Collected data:
-- Opening Marker --

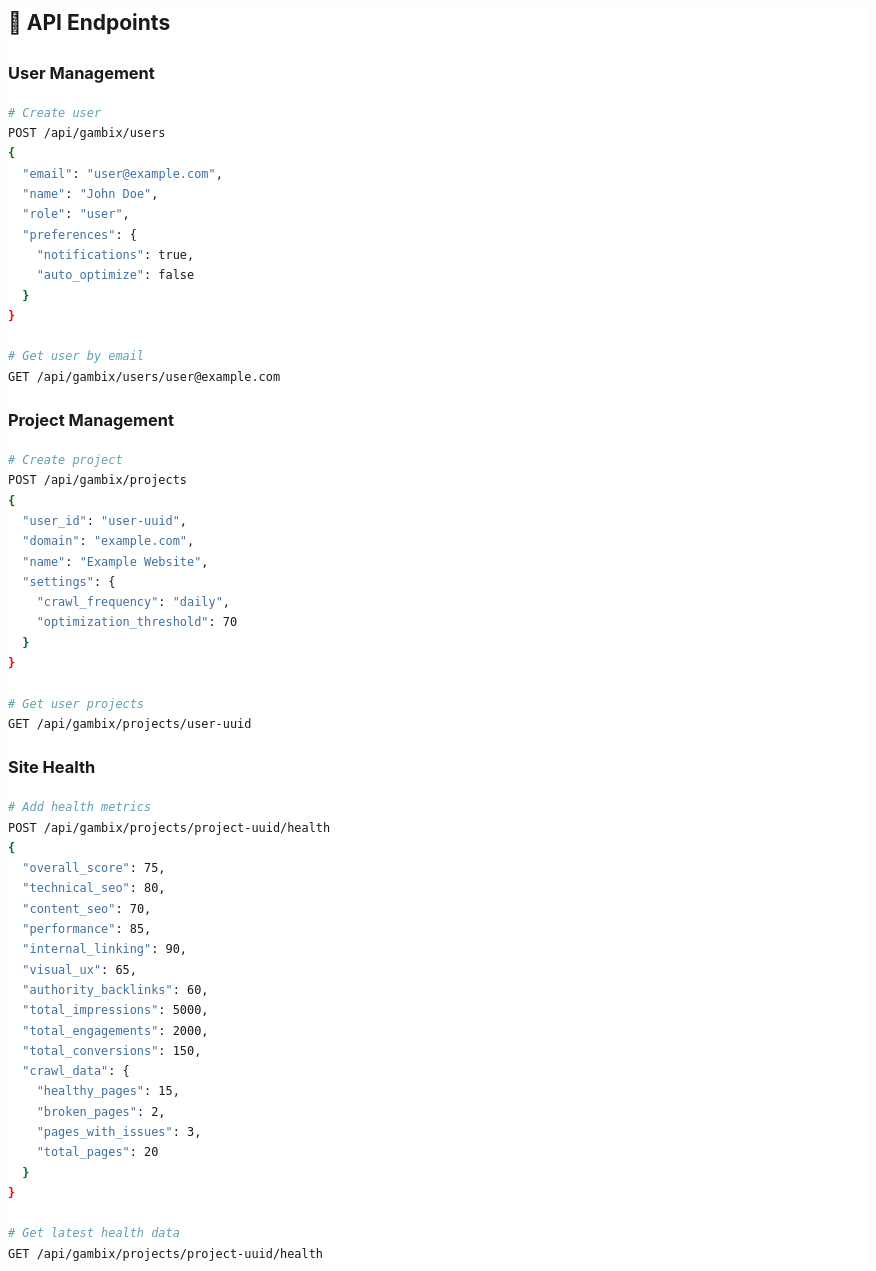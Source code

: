 ## 🔌 API Endpoints

### User Management
```bash
# Create user
POST /api/gambix/users
{
  "email": "user@example.com",
  "name": "John Doe",
  "role": "user",
  "preferences": {
    "notifications": true,
    "auto_optimize": false
  }
}

# Get user by email
GET /api/gambix/users/user@example.com
```

### Project Management
```bash
# Create project
POST /api/gambix/projects
{
  "user_id": "user-uuid",
  "domain": "example.com",
  "name": "Example Website",
  "settings": {
    "crawl_frequency": "daily",
    "optimization_threshold": 70
  }
}

# Get user projects
GET /api/gambix/projects/user-uuid
```

### Site Health
```bash
# Add health metrics
POST /api/gambix/projects/project-uuid/health
{
  "overall_score": 75,
  "technical_seo": 80,
  "content_seo": 70,
  "performance": 85,
  "internal_linking": 90,
  "visual_ux": 65,
  "authority_backlinks": 60,
  "total_impressions": 5000,
  "total_engagements": 2000,
  "total_conversions": 150,
  "crawl_data": {
    "healthy_pages": 15,
    "broken_pages": 2,
    "pages_with_issues": 3,
    "total_pages": 20
  }
}

# Get latest health data
GET /api/gambix/projects/project-uuid/health
```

-- Closing Marker --

> **PROBLEM**
The result should be an exact retyped version of all the entries above, containing no pictures.

> **REPLY TO THE EXERCISE**
Source code

: ## 🔌 API Endpoints

### User Management
```bash
# Create user
POST /api/gambix/users
{
  "email": "user@example.com",
  "name": "John Doe",
  "role": "user",
  "preferences": {
    "notifications": true,
    "auto_optimize": false
  }
}

# Get user by email
GET /api/gambix/users/user@example.com
```

### Project Management
```bash
# Create project
POST /api/gambix/projects
{
  "user_id": "user-uuid",
  "domain": "example.com",
  "name": "Example Website",
  "settings": {
    "crawl_frequency": "daily",
    "optimization_threshold": 70
  }
}

# Get user projects
GET /api/gambix/projects/user-uuid
```

### Site Health
```bash
# Add health metrics
POST /api/gambix/projects/project-uuid/health
{
  "overall_score": 75,
  "technical_seo": 80,
  "content_seo": 70,
  "performance": 85,
  "internal_linking": 90,
  "visual_ux": 65,
  "authority_backlinks": 60,
  "total_impressions": 5000,
  "total_engagements": 2000,
  "total_conversions": 150,
  "crawl_data": {
    "healthy_pages": 15,
    "broken_pages": 2,
    "pages_with_issues": 3,
    "total_pages": 20
  }
}

# Get latest health data
GET /api/gambix/projects/project-uuid/health
```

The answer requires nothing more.